Again create the PHPStan output in JSON format:

vendor/bin/phpstan analyse --error-format=json > reports/phpstan/phpstan-output.json

Next use SARB to remove the baseline baseline:

vendor/bin/sarb remove-baseline-results reports/phpstan/phpstan-output.json reports/sarb/phpstan-baseline.json reports/phpstan/baseline-removed.json

The output should look like this:

Baseline uses ResultsParser [phpstan-json-tmp] and HistoryAnalyser [git]
Errors before baseline 2
Errors in baseline 1
Errors introduced since baseline 1

FILE: src/Person.php
+------+----------------------------------------------------------------------+
| Line | Description                                                          |
+------+----------------------------------------------------------------------+
| 24   | Method Demo\Person::getAge() should return int but returns int|null. |
+------+----------------------------------------------------------------------+

Moving files

SARB is clever enough to cope with files being renamed.
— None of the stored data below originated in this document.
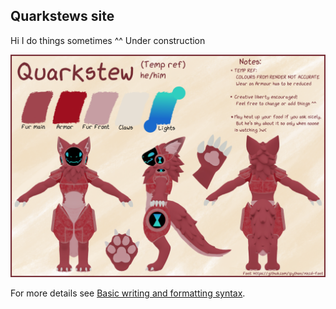 ## Quarkstews site

Hi I do things sometimes ^^
Under construction

![Image](https://github.com/Quarkstew/quarkstew.github.io/blob/731a44567c0dc61bde79b03408bea9651d55ed60/ref_temp_smol.png)

For more details see [Basic writing and formatting syntax](https://docs.github.com/en/github/writing-on-github/getting-started-with-writing-and-formatting-on-github/basic-writing-and-formatting-syntax).

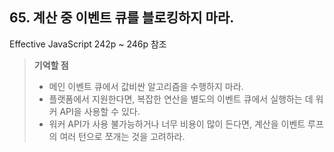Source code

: ## 65. 계산 중 이벤트 큐를 블로킹하지 마라.

Effective JavaScript 242p ~ 246p 참조

> __기억할 점__
> * 메인 이벤트 큐에서 값비싼 알고리즘을 수행하지 마라.
> * 플랫폼에서 지원한다면, 복잡한 연산을 별도의 이벤트 큐에서 실행하는 데 워커 API을 사용할 수 있다.
> * 워커 API가 사용 불가능하거나 너무 비용이 많이 든다면, 계산을 이벤트 루프의 여러 턴으로 쪼개는 것을 고려하라.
E.g. rename Person.php to Employee.php

git mv src/Person.php src/Employee.php

NOTE You must use git mv otherwise SARB doesn't know that the file has been renamed.

Also update the class name from Person to Employee. The file should look like this.

Now rerun the analyser and SARB and you should still see only the differences introduced since the baseline. E.g.:

vendor/bin/psalm --report=reports/psalm/psalm-results.json
vendor/bin/sarb remove-baseline-results reports/psalm/psalm-results.json reports/sarb/psalm-baseline.json reports/psalm/baseline-removed.json

Next steps

Find out more from the README, learn how SARB works and write a ResultsParser for the static analysis tool of your choice.

NOTE Whilst I was working on SARB Psalm introduced it's own baseline functionality. It works slightly differently to SARB. If you're using Psalm you might want to try this first.

Warning

This is still in beta and might change or have bugs. Please report any bugs you find.